While he was a track coach at Sahuaro High School from 1986 to 1989, one of his student athletes committed suicide. That tragedy spurred McNeill to action, and in 1995 he became the Executive Director of One-On-One Mentoring, which gives Tucson’s at-risk youth a positive alternative to crime and substance abuse. Then, in 2007, he followed the lead of a Scottsdale organization and became Executive Director of Mentoring Tucson’s Kids (formerly known as MentorKids USA/Tucson), a faith-based one-on-one mentoring organization.
“Mentoring Tucson’s Kids” (MTK) matches caring adults with at- risk youth, ages five through 17,” says McNeill. “We focus on youth living in single-parent homes, those who are victims of domestic violence, and those who have had some type of contact with the juvenile justice system,” he explains. “Our program is primarily designed for kids who are a part of the foster care system, are living in group homes or have a parent who is incarcerated.

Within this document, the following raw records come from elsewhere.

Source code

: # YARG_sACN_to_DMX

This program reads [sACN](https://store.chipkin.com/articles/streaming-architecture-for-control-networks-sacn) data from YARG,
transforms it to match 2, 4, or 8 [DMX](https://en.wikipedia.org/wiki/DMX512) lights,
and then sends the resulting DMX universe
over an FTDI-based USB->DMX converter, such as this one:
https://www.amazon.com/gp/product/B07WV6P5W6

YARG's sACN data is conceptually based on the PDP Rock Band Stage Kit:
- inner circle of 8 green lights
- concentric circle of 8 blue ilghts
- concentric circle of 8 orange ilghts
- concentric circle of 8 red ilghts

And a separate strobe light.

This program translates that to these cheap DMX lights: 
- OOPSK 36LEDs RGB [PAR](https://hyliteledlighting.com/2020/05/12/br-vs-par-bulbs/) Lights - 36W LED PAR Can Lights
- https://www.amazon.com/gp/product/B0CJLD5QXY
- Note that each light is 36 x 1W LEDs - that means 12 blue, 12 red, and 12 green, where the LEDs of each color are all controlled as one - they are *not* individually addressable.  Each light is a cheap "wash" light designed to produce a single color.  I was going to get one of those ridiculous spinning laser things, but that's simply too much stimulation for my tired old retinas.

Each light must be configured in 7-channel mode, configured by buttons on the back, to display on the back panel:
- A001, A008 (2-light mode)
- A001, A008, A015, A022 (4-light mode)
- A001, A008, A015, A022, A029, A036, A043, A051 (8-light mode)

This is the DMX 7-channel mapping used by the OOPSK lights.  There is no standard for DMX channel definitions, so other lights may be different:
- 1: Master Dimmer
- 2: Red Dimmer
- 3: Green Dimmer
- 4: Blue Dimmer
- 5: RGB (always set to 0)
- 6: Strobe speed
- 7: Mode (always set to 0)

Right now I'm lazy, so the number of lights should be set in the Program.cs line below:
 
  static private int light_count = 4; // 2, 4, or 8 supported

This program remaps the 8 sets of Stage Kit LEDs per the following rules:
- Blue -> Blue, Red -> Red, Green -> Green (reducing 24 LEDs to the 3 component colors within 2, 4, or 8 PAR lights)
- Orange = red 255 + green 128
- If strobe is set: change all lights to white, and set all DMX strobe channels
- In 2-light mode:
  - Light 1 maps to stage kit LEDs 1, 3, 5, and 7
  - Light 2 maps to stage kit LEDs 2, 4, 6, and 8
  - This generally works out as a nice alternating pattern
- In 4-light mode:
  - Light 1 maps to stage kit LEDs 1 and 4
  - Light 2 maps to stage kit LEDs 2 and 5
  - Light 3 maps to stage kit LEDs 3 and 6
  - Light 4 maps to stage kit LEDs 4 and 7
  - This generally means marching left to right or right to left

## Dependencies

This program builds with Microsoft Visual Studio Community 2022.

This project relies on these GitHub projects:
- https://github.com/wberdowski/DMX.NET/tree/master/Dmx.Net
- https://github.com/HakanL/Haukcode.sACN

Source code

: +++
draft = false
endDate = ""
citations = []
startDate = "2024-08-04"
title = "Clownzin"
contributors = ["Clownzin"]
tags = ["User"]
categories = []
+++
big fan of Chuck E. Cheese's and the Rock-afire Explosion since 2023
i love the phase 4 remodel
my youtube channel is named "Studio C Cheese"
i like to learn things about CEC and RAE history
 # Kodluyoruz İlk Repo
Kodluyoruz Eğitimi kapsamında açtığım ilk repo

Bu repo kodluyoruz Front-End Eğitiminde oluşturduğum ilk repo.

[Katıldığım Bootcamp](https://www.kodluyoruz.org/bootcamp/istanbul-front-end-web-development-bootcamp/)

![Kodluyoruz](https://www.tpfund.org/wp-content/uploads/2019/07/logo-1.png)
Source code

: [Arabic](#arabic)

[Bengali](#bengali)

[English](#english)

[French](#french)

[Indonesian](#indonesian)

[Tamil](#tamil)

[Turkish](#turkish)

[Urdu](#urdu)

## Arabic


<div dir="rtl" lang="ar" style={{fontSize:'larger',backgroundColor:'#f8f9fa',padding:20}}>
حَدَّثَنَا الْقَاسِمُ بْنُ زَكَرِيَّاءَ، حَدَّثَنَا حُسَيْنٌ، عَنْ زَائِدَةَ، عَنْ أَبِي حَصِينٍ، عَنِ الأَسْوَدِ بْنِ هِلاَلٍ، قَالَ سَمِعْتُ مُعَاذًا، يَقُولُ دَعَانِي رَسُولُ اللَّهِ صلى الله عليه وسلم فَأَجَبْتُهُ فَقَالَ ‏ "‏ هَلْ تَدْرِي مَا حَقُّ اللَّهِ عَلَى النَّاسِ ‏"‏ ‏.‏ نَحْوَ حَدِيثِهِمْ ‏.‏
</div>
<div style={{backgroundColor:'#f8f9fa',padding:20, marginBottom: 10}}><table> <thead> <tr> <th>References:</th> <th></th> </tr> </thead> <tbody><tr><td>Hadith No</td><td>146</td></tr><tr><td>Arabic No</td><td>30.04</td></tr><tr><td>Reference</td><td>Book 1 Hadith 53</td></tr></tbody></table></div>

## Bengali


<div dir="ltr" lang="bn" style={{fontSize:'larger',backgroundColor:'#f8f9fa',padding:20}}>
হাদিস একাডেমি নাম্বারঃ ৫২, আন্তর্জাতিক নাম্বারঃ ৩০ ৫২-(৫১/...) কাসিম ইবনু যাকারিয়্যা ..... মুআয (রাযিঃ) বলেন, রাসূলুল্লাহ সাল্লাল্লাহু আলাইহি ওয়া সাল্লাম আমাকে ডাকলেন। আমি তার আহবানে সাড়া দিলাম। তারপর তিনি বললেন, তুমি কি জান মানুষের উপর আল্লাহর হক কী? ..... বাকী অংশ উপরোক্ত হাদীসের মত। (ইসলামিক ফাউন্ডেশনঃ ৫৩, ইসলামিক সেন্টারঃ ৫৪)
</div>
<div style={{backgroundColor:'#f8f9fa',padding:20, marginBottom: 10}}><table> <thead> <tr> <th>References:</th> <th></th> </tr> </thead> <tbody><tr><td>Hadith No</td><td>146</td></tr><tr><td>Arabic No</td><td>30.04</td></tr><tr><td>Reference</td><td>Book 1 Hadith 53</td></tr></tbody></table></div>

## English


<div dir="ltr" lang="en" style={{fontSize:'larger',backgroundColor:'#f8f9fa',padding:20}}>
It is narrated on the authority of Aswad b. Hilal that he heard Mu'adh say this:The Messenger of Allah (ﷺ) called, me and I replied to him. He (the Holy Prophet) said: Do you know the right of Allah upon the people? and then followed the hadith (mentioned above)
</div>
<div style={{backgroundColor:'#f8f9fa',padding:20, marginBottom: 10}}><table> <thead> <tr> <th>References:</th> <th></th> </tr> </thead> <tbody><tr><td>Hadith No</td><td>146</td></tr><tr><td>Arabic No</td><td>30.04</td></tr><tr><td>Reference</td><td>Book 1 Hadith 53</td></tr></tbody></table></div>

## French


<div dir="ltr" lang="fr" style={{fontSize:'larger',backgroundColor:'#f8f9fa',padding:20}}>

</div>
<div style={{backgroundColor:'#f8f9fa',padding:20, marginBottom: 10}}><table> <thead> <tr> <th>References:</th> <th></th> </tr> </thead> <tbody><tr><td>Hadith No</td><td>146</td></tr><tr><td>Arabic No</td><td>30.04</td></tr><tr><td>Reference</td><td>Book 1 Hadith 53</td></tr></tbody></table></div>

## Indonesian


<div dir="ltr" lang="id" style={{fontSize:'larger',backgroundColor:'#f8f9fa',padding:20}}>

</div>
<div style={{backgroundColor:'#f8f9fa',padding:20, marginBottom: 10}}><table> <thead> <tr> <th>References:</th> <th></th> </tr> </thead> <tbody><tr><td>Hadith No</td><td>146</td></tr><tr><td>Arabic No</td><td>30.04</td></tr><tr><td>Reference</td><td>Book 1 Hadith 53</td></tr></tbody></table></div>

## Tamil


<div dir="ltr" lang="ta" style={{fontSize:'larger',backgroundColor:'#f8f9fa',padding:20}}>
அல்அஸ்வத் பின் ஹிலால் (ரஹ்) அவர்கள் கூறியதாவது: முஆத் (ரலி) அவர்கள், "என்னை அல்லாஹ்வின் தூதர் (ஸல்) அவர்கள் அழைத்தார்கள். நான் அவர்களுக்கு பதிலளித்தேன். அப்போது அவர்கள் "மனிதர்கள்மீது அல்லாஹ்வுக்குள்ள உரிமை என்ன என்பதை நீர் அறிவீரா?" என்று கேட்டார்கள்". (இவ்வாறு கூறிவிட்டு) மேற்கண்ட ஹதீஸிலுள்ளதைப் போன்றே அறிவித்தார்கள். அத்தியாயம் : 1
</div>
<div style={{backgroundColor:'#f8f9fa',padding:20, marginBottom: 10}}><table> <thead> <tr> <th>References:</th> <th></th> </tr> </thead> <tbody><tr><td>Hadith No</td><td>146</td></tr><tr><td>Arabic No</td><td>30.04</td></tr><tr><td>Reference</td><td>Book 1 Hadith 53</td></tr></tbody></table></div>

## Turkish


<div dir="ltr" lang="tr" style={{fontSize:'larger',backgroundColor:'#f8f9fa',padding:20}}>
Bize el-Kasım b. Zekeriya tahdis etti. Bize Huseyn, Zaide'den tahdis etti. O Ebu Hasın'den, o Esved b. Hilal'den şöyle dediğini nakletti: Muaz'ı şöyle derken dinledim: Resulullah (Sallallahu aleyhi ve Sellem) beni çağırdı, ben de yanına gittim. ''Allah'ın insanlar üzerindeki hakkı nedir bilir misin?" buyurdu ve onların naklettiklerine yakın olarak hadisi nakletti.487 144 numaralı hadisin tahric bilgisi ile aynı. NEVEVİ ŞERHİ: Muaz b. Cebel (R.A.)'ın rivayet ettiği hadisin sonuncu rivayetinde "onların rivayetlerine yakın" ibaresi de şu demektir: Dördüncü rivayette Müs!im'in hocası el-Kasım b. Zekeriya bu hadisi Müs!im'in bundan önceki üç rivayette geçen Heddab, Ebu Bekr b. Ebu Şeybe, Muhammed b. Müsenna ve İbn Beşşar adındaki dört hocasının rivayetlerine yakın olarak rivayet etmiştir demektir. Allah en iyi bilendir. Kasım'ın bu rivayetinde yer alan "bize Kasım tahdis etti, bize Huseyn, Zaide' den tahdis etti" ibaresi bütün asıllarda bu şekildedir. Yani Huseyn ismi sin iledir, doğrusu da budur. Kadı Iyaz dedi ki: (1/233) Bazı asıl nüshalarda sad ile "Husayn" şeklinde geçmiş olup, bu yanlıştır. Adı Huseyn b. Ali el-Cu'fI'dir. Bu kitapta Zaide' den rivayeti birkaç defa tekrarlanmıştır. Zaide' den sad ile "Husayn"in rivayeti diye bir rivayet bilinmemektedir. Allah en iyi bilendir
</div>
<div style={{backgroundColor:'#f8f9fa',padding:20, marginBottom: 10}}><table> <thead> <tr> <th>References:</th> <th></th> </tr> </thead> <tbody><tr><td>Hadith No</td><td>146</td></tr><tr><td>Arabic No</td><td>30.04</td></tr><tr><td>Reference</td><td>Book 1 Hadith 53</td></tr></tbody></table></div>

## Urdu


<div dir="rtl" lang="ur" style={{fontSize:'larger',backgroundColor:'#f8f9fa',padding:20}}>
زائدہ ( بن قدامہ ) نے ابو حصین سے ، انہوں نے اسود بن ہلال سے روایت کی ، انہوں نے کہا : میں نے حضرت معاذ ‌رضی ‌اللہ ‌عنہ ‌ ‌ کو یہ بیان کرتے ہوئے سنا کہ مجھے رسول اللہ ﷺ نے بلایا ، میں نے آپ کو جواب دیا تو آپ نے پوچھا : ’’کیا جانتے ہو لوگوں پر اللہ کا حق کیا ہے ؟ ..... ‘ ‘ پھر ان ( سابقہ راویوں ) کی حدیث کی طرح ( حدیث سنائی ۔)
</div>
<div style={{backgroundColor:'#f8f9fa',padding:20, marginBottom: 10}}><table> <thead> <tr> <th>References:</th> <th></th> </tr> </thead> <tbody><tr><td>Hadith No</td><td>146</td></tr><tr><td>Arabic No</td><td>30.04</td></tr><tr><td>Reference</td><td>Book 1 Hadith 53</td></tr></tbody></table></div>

More than 20,000 kids in Pima County have at least one parent who is incarcerated — that is more than in San Diego County, which has a larger population of 2.1 million,” he notes.
The kids are referred to MTK by schools, churches and about 25 agencies in Pima County. “There is an incredible need for mentors,” McNeill states. “I go to churches throughout Pima County and challenge the congregation to adopt a school and become servants to that school. You don’t need to preach your faith — you need to live your faith,” he stresses. “We get people out of their pews and into the community.”
McNeill recalls one young boy whose home life was in such disarray that he told his mentor he would rather die than continue living at home. “The boy and his mentor went on a MTK fishing trip, and this boy took first place and received a trophy. That next week at school, he was a big deal and really admired! We help these at- risk youth experience something that might motivate them to work through all odds, and become the person we know they can be.” By the way, this young boy eventually was taken out of his home, his mom cleaned up her act and a year later he went back home.
Mentoring Tucson’s Kids works hard to successfully match the mentor with a mentee with similar interests. Their activities can include such things as sporting events, hiking, picnics, bike rides, horseback rides, golf, bowling, concerts, life skills training and job preparation. To be an MTK mentor, you do not need any special skills, but you do need a caring heart and a love of being with kids. “Our oldest mentor was 89; we also have teenagers who partner with their parents to mentor.”
Prospective mentors must fill out an application, pass a back- ground check, be fingerprinted, have a safe driving record, provide four good references, be personally interviewed and go through training. The initial training session lasts two to three hours, and every month for the first year there are workshops on different topics. “We ask that a mentor commit to a year of weekly visits, or nine months if they are a college student. “Having a mentor is literally life changing for most kids as long as the mentor is consistent, caring and compassionate. If you say you will be there every week, you must do it.”
There are currently about 75 kids matched up with mentors, and about an equal number of children on the MTK waiting list. “We tend to get more females volunteering to help as mentors; as a result we have more boys on our waiting list. My goal is to not have a waiting list a year from now.”
Besides being a mentor, volunteers can serve as chaperones for events, provide office help and assist with fundraising events and community service projects.
MTK primarily is funded through donations from individuals and private family foundations. There also are two fundraising golf tournaments held each year. The Eddie Vosberg Celebrity Golf For Youth tournament is held in the fall and benefits both MTK and the One-on-One mentoring program.
The second golf tournament — “Our Mentoring Tucson’s Kids Golf Challenge” — will be held in Tubac on May 10, 2013. “Participants in that tournament get pledges based on the number of holes they play.” MTK also holds a fundraising “Help Save Our Kids Breakfast” in both Oro Valley and Green Valley.
“Mentoring a youth can be life changing and rewarding. I think most mentors get even more out of this than the kids!”